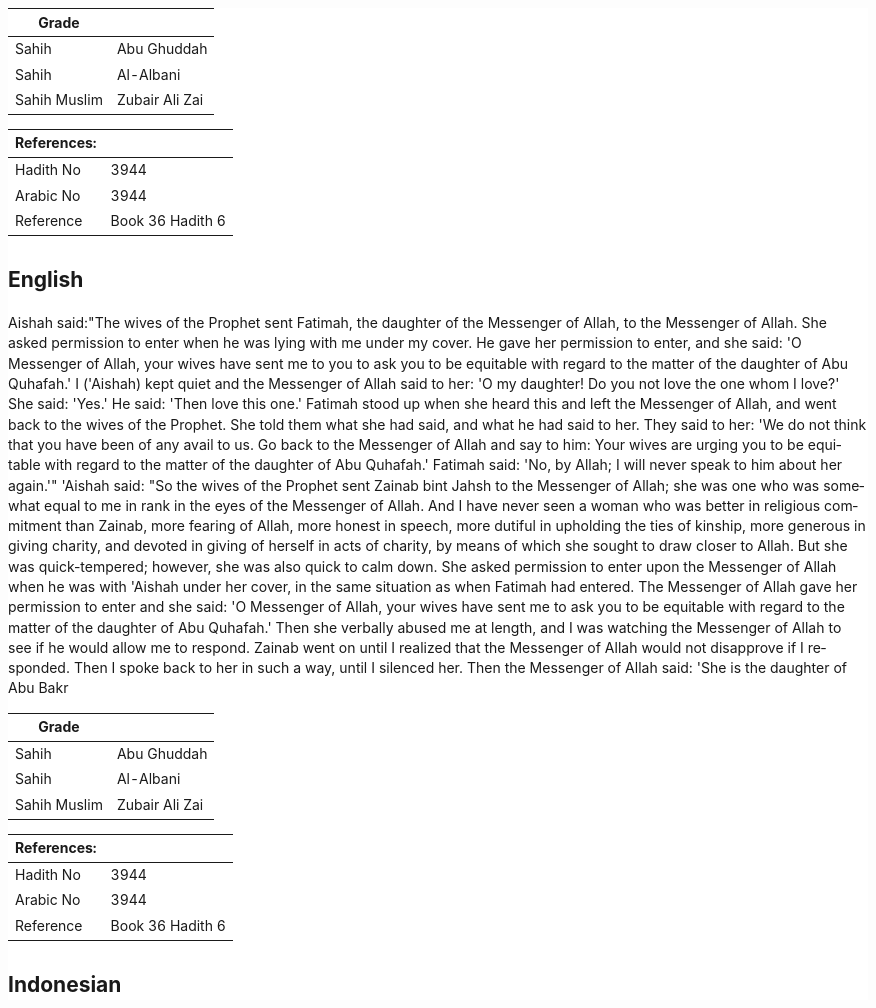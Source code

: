 <div style={{backgroundColor:'#f8f9fa',padding:20, marginBottom: 10}}><table> <thead> <tr> <th>Grade</th> <th></th> </tr> </thead> <tbody> <tr><td>Sahih</td><td>Abu Ghuddah</td></tr><tr><td>Sahih</td><td>Al-Albani</td></tr><tr><td>Sahih Muslim</td><td>Zubair Ali Zai</td></tr></tbody></table><table> <thead> <tr> <th>References:</th> <th></th> </tr> </thead> <tbody><tr><td>Hadith No</td><td>3944</td></tr><tr><td>Arabic No</td><td>3944</td></tr><tr><td>Reference</td><td>Book 36 Hadith 6</td></tr></tbody></table></div>

## English


<div dir="ltr" lang="en" style={{fontSize:'larger',backgroundColor:'#f8f9fa',padding:20}}>
Aishah said:"The wives of the Prophet sent Fatimah, the daughter of the Messenger of Allah, to the Messenger of Allah. She asked permission to enter when he was lying with me under my cover. He gave her permission to enter, and she said: 'O Messenger of Allah, your wives have sent me to you to ask you to be equitable with regard to the matter of the daughter of Abu Quhafah.' I ('Aishah) kept quiet and the Messenger of Allah said to her: 'O my daughter! Do you not love the one whom I love?' She said: 'Yes.' He said: 'Then love this one.' Fatimah stood up when she heard this and left the Messenger of Allah, and went back to the wives of the Prophet. She told them what she had said, and what he had said to her. They said to her: 'We do not think that you have been of any avail to us. Go back to the Messenger of Allah and say to him: Your wives are urging you to be equitable with regard to the matter of the daughter of Abu Quhafah.' Fatimah said: 'No, by Allah; I will never speak to him about her again.'" 'Aishah said: "So the wives of the Prophet sent Zainab bint Jahsh to the Messenger of Allah; she was one who was somewhat equal to me in rank in the eyes of the Messenger of Allah. And I have never seen a woman who was better in religious commitment than Zainab, more fearing of Allah, more honest in speech, more dutiful in upholding the ties of kinship, more generous in giving charity, and devoted in giving of herself in acts of charity, by means of which she sought to draw closer to Allah. But she was quick-tempered; however, she was also quick to calm down. She asked permission to enter upon the Messenger of Allah when he was with 'Aishah under her cover, in the same situation as when Fatimah had entered. The Messenger of Allah gave her permission to enter and she said: 'O Messenger of Allah, your wives have sent me to ask you to be equitable with regard to the matter of the daughter of Abu Quhafah.' Then she verbally abused me at length, and I was watching the Messenger of Allah to see if he would allow me to respond. Zainab went on until I realized that the Messenger of Allah would not disapprove if I responded. Then I spoke back to her in such a way, until I silenced her. Then the Messenger of Allah said: 'She is the daughter of Abu Bakr
</div>
<div style={{backgroundColor:'#f8f9fa',padding:20, marginBottom: 10}}><table> <thead> <tr> <th>Grade</th> <th></th> </tr> </thead> <tbody> <tr><td>Sahih</td><td>Abu Ghuddah</td></tr><tr><td>Sahih</td><td>Al-Albani</td></tr><tr><td>Sahih Muslim</td><td>Zubair Ali Zai</td></tr></tbody></table><table> <thead> <tr> <th>References:</th> <th></th> </tr> </thead> <tbody><tr><td>Hadith No</td><td>3944</td></tr><tr><td>Arabic No</td><td>3944</td></tr><tr><td>Reference</td><td>Book 36 Hadith 6</td></tr></tbody></table></div>

## Indonesian


<div dir="ltr" lang="id" style={{fontSize:'larger',backgroundColor:'#f8f9fa',padding:20}}>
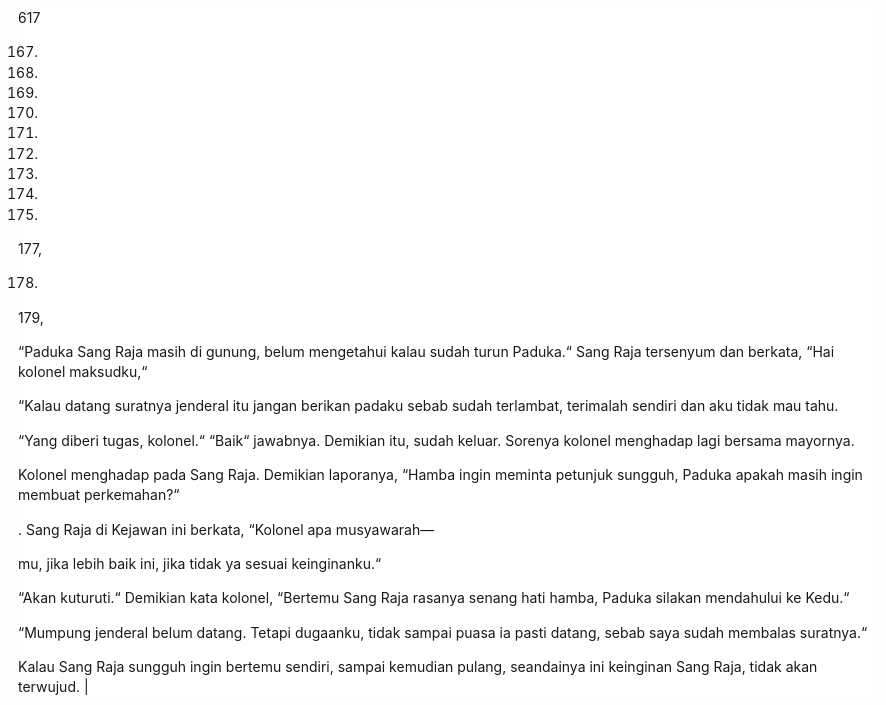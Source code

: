 617

 

 



167.

168.

169.

170.

172.

173.

174.

175.

176.

177,

178.

179,

“Paduka Sang Raja masih di gunung, belum mengetahui
kalau sudah turun Paduka.“ Sang Raja tersenyum dan
berkata, “Hai kolonel maksudku,“

“Kalau datang suratnya jenderal itu jangan berikan padaku
sebab sudah terlambat, terimalah sendiri dan aku tidak mau
tahu.

“Yang diberi tugas, kolonel.“ “Baik“ jawabnya. Demikian
itu, sudah keluar. Sorenya kolonel menghadap lagi bersama
mayornya.

Kolonel menghadap pada Sang Raja. Demikian laporanya,
“Hamba ingin meminta petunjuk sungguh, Paduka apakah
masih ingin membuat perkemahan?“

. Sang Raja di Kejawan ini berkata, “Kolonel apa musyawarah—

mu, jika lebih baik ini, jika tidak ya sesuai keinginanku.“

“Akan kuturuti.“ Demikian kata kolonel, “Bertemu Sang
Raja rasanya senang hati hamba, Paduka silakan mendahului
ke Kedu.“

“Mumpung jenderal belum datang. Tetapi dugaanku, tidak
sampai puasa ia pasti datang, sebab saya sudah membalas
suratnya.“

Kalau Sang Raja sungguh ingin bertemu sendiri, sampai
kemudian pulang, seandainya ini keinginan Sang Raja, tidak
akan terwujud. |
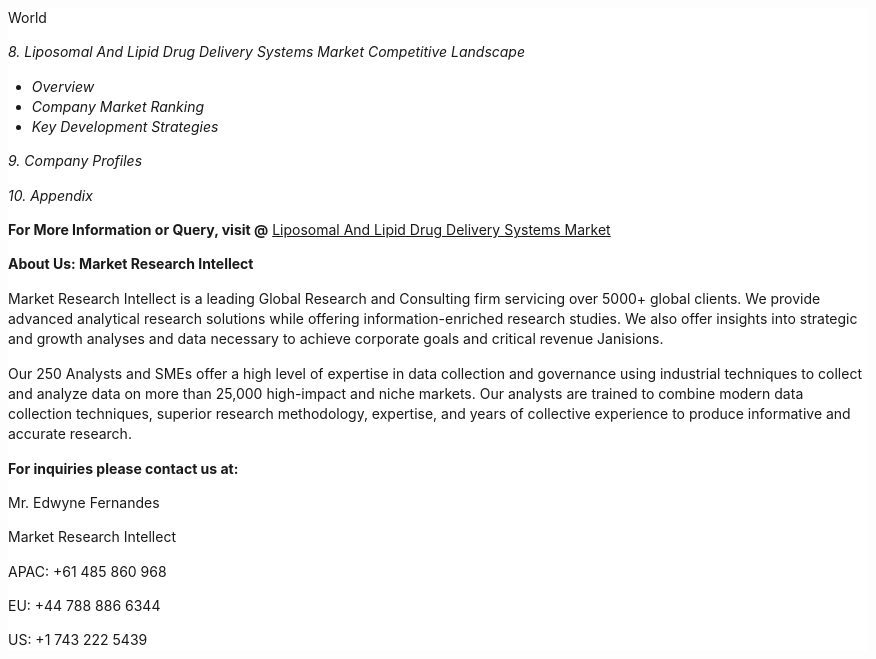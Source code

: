World</span></em></li></ul><p><em><span class="font-[700]">8. Liposomal And Lipid Drug Delivery Systems Market Competitive Landscape</span></em></p><ul><li><em><span class="">Overview</span></em></li><li><em><span class="">Company Market Ranking</span></em></li><li><em><span class="">Key Development Strategies</span></em></li></ul><p><em><span class="font-[700]">9. Company Profiles</span></em></p><p><em><span class="font-[700]">10. Appendix</span></em></p><p><span class="font-[700]"><strong>For More Information or Query, visit&nbsp;@</strong>&nbsp;</span><span class="font-[700]"><a href="https://www.marketresearchintellect.com/product/global-liposomal-and-lipid-drug-delivery-systems-market/?utm_source=Linkedin&utm_medium=842" target="_blank" data-tracking-control-name="article-ssr-frontend-pulse_little-text-block" data-tracking-will-navigate="" data-test-link="">Liposomal And Lipid Drug Delivery Systems Market</a></span></p><p><strong><span class="font-[700]">About Us: Market Research Intellect</span></strong></p><p><span class="">Market Research Intellect is a leading Global Research and Consulting firm servicing over 5000+ global clients. We provide advanced analytical research solutions while offering information-enriched research studies.&nbsp;</span>We also offer insights into strategic and growth analyses and data necessary to achieve corporate goals and critical revenue Janisions.</p><p><span class="">Our 250 Analysts and SMEs offer a high level of expertise in data collection and governance using industrial techniques to collect and analyze data on more than 25,000 high-impact and niche markets. Our analysts are trained to combine modern data collection techniques, superior research methodology, expertise, and years of collective experience to produce informative and accurate research.</span></p><p><strong>For inquiries please contact us at:</strong></p><p>Mr. Edwyne Fernandes</p><p>Market Research Intellect</p><p>APAC: +61 485 860 968</p><p>EU: +44 788 886 6344</p><p>US: +1 743 222 5439</p>

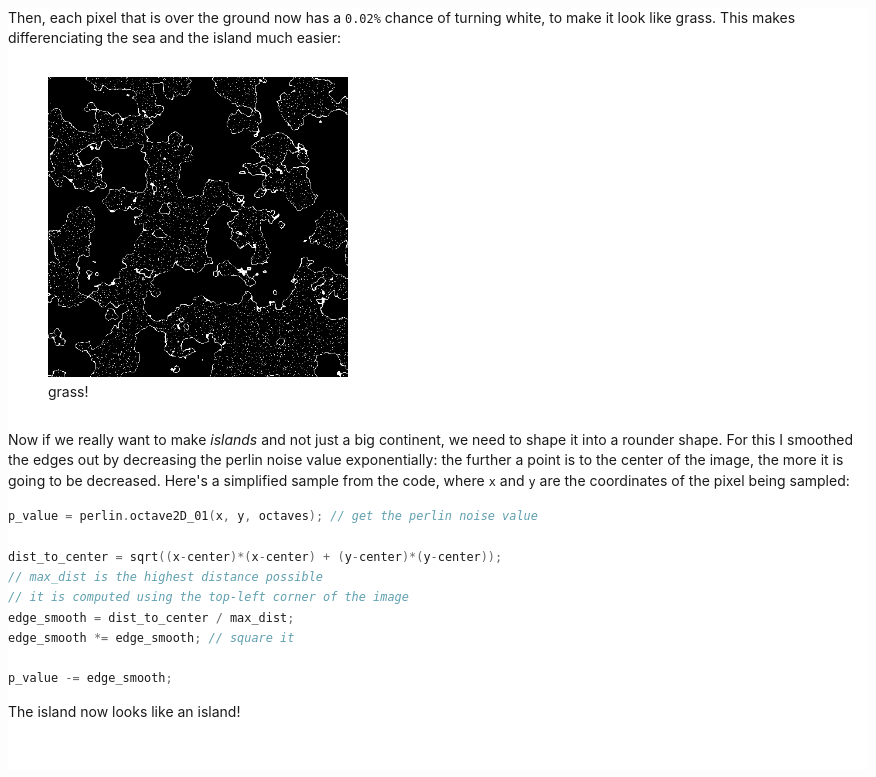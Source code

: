 
Then, each pixel that is over the ground now has a `0.02%` chance of turning white, to make it look like grass. This makes differenciating the sea and the island much easier:

<figure style="display: inline-block">
   <img src="../assets/img/castles/castles4.bmp" height=300px>
   <figcaption>grass!</figcaption>
</figure>

Now if we really want to make *islands* and not just a big continent, we need to shape it into a rounder shape. For this I smoothed the edges out by decreasing the perlin noise value exponentially: the further a point is to the center of the image, the more it is going to be decreased. Here's a simplified sample from the code, where `x` and `y` are the coordinates of the pixel being sampled:
```cpp
p_value = perlin.octave2D_01(x, y, octaves); // get the perlin noise value

dist_to_center = sqrt((x-center)*(x-center) + (y-center)*(y-center));
// max_dist is the highest distance possible
// it is computed using the top-left corner of the image
edge_smooth = dist_to_center / max_dist;
edge_smooth *= edge_smooth; // square it

p_value -= edge_smooth;
```
The island now looks like an island!

<figure style="display: inline-block">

* [Problem requirements] A word-for-word restatement of all the lines above is needed, with the pictures omitted.

* [Solution]
Source code

: <div style={{backgroundColor:'#f8f9fa',padding:20, marginBottom: 10}}><table> <thead> <tr> <th>Grade</th> <th></th> </tr> </thead> <tbody> <tr><td>Sahih</td><td>Abu Ghuddah</td></tr><tr><td>Sahih</td><td>Al-Albani</td></tr><tr><td>Sahih Muslim</td><td>Zubair Ali Zai</td></tr></tbody></table><table> <thead> <tr> <th>References:</th> <th></th> </tr> </thead> <tbody><tr><td>Hadith No</td><td>3944</td></tr><tr><td>Arabic No</td><td>3944</td></tr><tr><td>Reference</td><td>Book 36 Hadith 6</td></tr></tbody></table></div>

## English


<div dir="ltr" lang="en" style={{fontSize:'larger',backgroundColor:'#f8f9fa',padding:20}}>
Aishah said:"The wives of the Prophet sent Fatimah, the daughter of the Messenger of Allah, to the Messenger of Allah. She asked permission to enter when he was lying with me under my cover. He gave her permission to enter, and she said: 'O Messenger of Allah, your wives have sent me to you to ask you to be equitable with regard to the matter of the daughter of Abu Quhafah.' I ('Aishah) kept quiet and the Messenger of Allah said to her: 'O my daughter! Do you not love the one whom I love?' She said: 'Yes.' He said: 'Then love this one.' Fatimah stood up when she heard this and left the Messenger of Allah, and went back to the wives of the Prophet. She told them what she had said, and what he had said to her. They said to her: 'We do not think that you have been of any avail to us. Go back to the Messenger of Allah and say to him: Your wives are urging you to be equitable with regard to the matter of the daughter of Abu Quhafah.' Fatimah said: 'No, by Allah; I will never speak to him about her again.'" 'Aishah said: "So the wives of the Prophet sent Zainab bint Jahsh to the Messenger of Allah; she was one who was somewhat equal to me in rank in the eyes of the Messenger of Allah. And I have never seen a woman who was better in religious commitment than Zainab, more fearing of Allah, more honest in speech, more dutiful in upholding the ties of kinship, more generous in giving charity, and devoted in giving of herself in acts of charity, by means of which she sought to draw closer to Allah. But she was quick-tempered; however, she was also quick to calm down. She asked permission to enter upon the Messenger of Allah when he was with 'Aishah under her cover, in the same situation as when Fatimah had entered. The Messenger of Allah gave her permission to enter and she said: 'O Messenger of Allah, your wives have sent me to ask you to be equitable with regard to the matter of the daughter of Abu Quhafah.' Then she verbally abused me at length, and I was watching the Messenger of Allah to see if he would allow me to respond. Zainab went on until I realized that the Messenger of Allah would not disapprove if I responded. Then I spoke back to her in such a way, until I silenced her. Then the Messenger of Allah said: 'She is the daughter of Abu Bakr
</div>
<div style={{backgroundColor:'#f8f9fa',padding:20, marginBottom: 10}}><table> <thead> <tr> <th>Grade</th> <th></th> </tr> </thead> <tbody> <tr><td>Sahih</td><td>Abu Ghuddah</td></tr><tr><td>Sahih</td><td>Al-Albani</td></tr><tr><td>Sahih Muslim</td><td>Zubair Ali Zai</td></tr></tbody></table><table> <thead> <tr> <th>References:</th> <th></th> </tr> </thead> <tbody><tr><td>Hadith No</td><td>3944</td></tr><tr><td>Arabic No</td><td>3944</td></tr><tr><td>Reference</td><td>Book 36 Hadith 6</td></tr></tbody></table></div>

## Indonesian


<div dir="ltr" lang="id" style={{fontSize:'larger',backgroundColor:'#f8f9fa',padding:20}}>
Source code

: 617

 

 



167.

168.

169.

170.

172.

173.

174.

175.

176.

177,

178.

179,

“Paduka Sang Raja masih di gunung, belum mengetahui
kalau sudah turun Paduka.“ Sang Raja tersenyum dan
berkata, “Hai kolonel maksudku,“

“Kalau datang suratnya jenderal itu jangan berikan padaku
sebab sudah terlambat, terimalah sendiri dan aku tidak mau
tahu.

“Yang diberi tugas, kolonel.“ “Baik“ jawabnya. Demikian
itu, sudah keluar. Sorenya kolonel menghadap lagi bersama
mayornya.

Kolonel menghadap pada Sang Raja. Demikian laporanya,
“Hamba ingin meminta petunjuk sungguh, Paduka apakah
masih ingin membuat perkemahan?“

. Sang Raja di Kejawan ini berkata, “Kolonel apa musyawarah—

mu, jika lebih baik ini, jika tidak ya sesuai keinginanku.“

“Akan kuturuti.“ Demikian kata kolonel, “Bertemu Sang
Raja rasanya senang hati hamba, Paduka silakan mendahului
ke Kedu.“

“Mumpung jenderal belum datang. Tetapi dugaanku, tidak
sampai puasa ia pasti datang, sebab saya sudah membalas
suratnya.“

Kalau Sang Raja sungguh ingin bertemu sendiri, sampai
kemudian pulang, seandainya ini keinginan Sang Raja, tidak
akan terwujud. |
Source code

:World</span></em></li></ul><p><em><span class="font-[700]">8. Liposomal And Lipid Drug Delivery Systems Market Competitive Landscape</span></em></p><ul><li><em><span class="">Overview</span></em></li><li><em><span class="">Company Market Ranking</span></em></li><li><em><span class="">Key Development Strategies</span></em></li></ul><p><em><span class="font-[700]">9. Company Profiles</span></em></p><p><em><span class="font-[700]">10. Appendix</span></em></p><p><span class="font-[700]"><strong>For More Information or Query, visit&nbsp;@</strong>&nbsp;</span><span class="font-[700]"><a href="https://www.marketresearchintellect.com/product/global-liposomal-and-lipid-drug-delivery-systems-market/?utm_source=Linkedin&utm_medium=842" target="_blank" data-tracking-control-name="article-ssr-frontend-pulse_little-text-block" data-tracking-will-navigate="" data-test-link="">Liposomal And Lipid Drug Delivery Systems Market</a></span></p><p><strong><span class="font-[700]">About Us: Market Research Intellect</span></strong></p><p><span class="">Market Research Intellect is a leading Global Research and Consulting firm servicing over 5000+ global clients. We provide advanced analytical research solutions while offering information-enriched research studies.&nbsp;</span>We also offer insights into strategic and growth analyses and data necessary to achieve corporate goals and critical revenue Janisions.</p><p><span class="">Our 250 Analysts and SMEs offer a high level of expertise in data collection and governance using industrial techniques to collect and analyze data on more than 25,000 high-impact and niche markets. Our analysts are trained to combine modern data collection techniques, superior research methodology, expertise, and years of collective experience to produce informative and accurate research.</span></p><p><strong>For inquiries please contact us at:</strong></p><p>Mr. Edwyne Fernandes</p><p>Market Research Intellect</p><p>APAC: +61 485 860 968</p><p>EU: +44 788 886 6344</p><p>US: +1 743 222 5439</p>

Source code

: 
Then, each pixel that is over the ground now has a `0.02%` chance of turning white, to make it look like grass. This makes differenciating the sea and the island much easier:

<figure style="display: inline-block">
   <img src="../assets/img/castles/castles4.bmp" height=300px>
   <figcaption>grass!</figcaption>
</figure>

Now if we really want to make *islands* and not just a big continent, we need to shape it into a rounder shape. For this I smoothed the edges out by decreasing the perlin noise value exponentially: the further a point is to the center of the image, the more it is going to be decreased. Here's a simplified sample from the code, where `x` and `y` are the coordinates of the pixel being sampled:
```cpp
p_value = perlin.octave2D_01(x, y, octaves); // get the perlin noise value

dist_to_center = sqrt((x-center)*(x-center) + (y-center)*(y-center));
// max_dist is the highest distance possible
// it is computed using the top-left corner of the image
edge_smooth = dist_to_center / max_dist;
edge_smooth *= edge_smooth; // square it

p_value -= edge_smooth;
```
The island now looks like an island!

<figure style="display: inline-block">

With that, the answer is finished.